Foreign investment in China up 5 percent in January-April
May 17, 2014, 12:06 am TWN
BEIJING--Foreign direct investment (FDI) into China rose 5.0 percent year-on-year to US$40.3 billion in the first four months of 2014, lifted by funds from Asian neighbors, the government said Friday.
For April alone FDI — which excludes investment in financial sectors — was up 3.4 percent at US$8.7 billion, the ministry of commerce said in a statement.
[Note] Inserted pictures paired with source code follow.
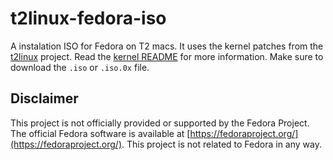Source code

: # t2linux-fedora-iso
A instalation ISO for Fedora on T2 macs. It uses the kernel patches from the [t2linux](https://t2linux.org) project. Read the [kernel README](https://github.com/t2linux/fedora-kernel/) for more information. Make sure to download the `.iso` or `.iso.0x` file.

## Disclaimer
This project is not officially provided or supported by the Fedora Project. The official Fedora software is available at [https://fedoraproject.org/](https://fedoraproject.org/). This project is not related to Fedora in any way.
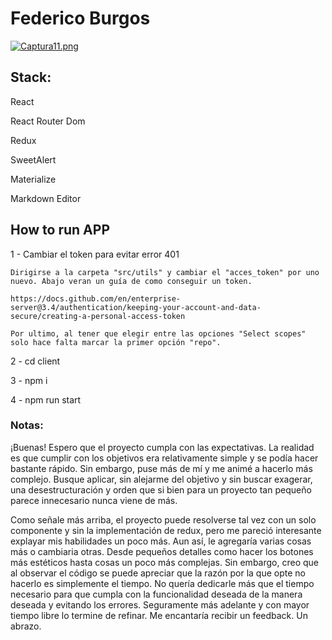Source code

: # Federico Burgos

[![Captura11.png](https://i.postimg.cc/Qd86m6NM/Captura11.png)](https://postimg.cc/0b4d20wg)


## Stack:

React

React Router Dom

Redux

SweetAlert

Materialize 

Markdown Editor


## How to run APP


1 - Cambiar el token para evitar error 401
    
    Dirigirse a la carpeta "src/utils" y cambiar el "acces_token" por uno nuevo. Abajo veran un guía de como conseguir un token.
    
    https://docs.github.com/en/enterprise-server@3.4/authentication/keeping-your-account-and-data-secure/creating-a-personal-access-token
    
    Por ultimo, al tener que elegir entre las opciones "Select scopes" solo hace falta marcar la primer opción "repo".

2 - cd client

3 - npm i

4 - npm run start


### Notas:

¡Buenas! Espero que el proyecto cumpla con las expectativas. La realidad es que cumplir con los objetivos era relativamente simple y se podía hacer bastante rápido. Sin embargo, puse más de mí y me animé a hacerlo más complejo. Busque aplicar, sin alejarme del objetivo y sin buscar exagerar, una desestructuración y orden que si bien para un proyecto tan pequeño parece innecesario nunca viene de más.

Como señale más arriba, el proyecto puede resolverse tal vez con un solo componente y sin la implementación de redux, pero me pareció interesante explayar mis habilidades un poco más. Aun así, le agregaría varias cosas más o cambiaria otras. Desde pequeños detalles como hacer los botones más estéticos hasta cosas un poco más complejas. Sin embargo, creo que al observar el código se puede apreciar que la razón por la que opte no hacerlo es simplemente el tiempo. No quería dedicarle más que el tiempo necesario para que cumpla con la funcionalidad deseada de la manera deseada y evitando los errores. Seguramente más adelante y con mayor tiempo libre lo termine de refinar. Me encantaría recibir un feedback. Un abrazo.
However, that was down from US$12.24 billion seen in March.
"Investment from major countries and regions into China maintained a stable growth momentum," ministry spokesman Shen Danyang said in the statement.
In the January-April period, the top five investors included Singapore, Taiwan, South Korea, Japan and China's special administrative region of Hong Kong, the ministry said.
But investment from Japan plunged 46.8 percent to US$1.6 billion, it said, as a festering political row over disputed islands in the East China Sea has made Japanese companies reluctant to pour funds into its neighbor.
Investment from the United States fell 11.4 percent in the first four months to US$1.2 billion, but it was still one of the top 10 investors, according to the ministry.
Foreign investment into China rebounded in 2013 to US$117.59 billion, but the country's slowing growth could crimp inflows this year.
Separately, the ministry said China's overseas investment in non-financial sectors fell 12.9 percent year-on-year to US$25.69 billion in January-April.
Investment in the United States rose 173.3 percent year-on-year to US$1.7 billion, while that in the European Union increased 2.2 percent to US$700 million, it said, in a rare disclosure of absolute values for individual markets.
The Association of Southeast Asian Nations received investment worth US$1.58 billion from China in the period, up 5.7 percent from a year ago, it added.
However, investment in Hong Kong and Australia declined 41 percent and 0.7 percent year-on-year respectively in the period, the ministry said.
Beijing has encouraged companies to "go out" to seal supplies of crucial resources as well as make overseas acquisitions to gain market access and international experience.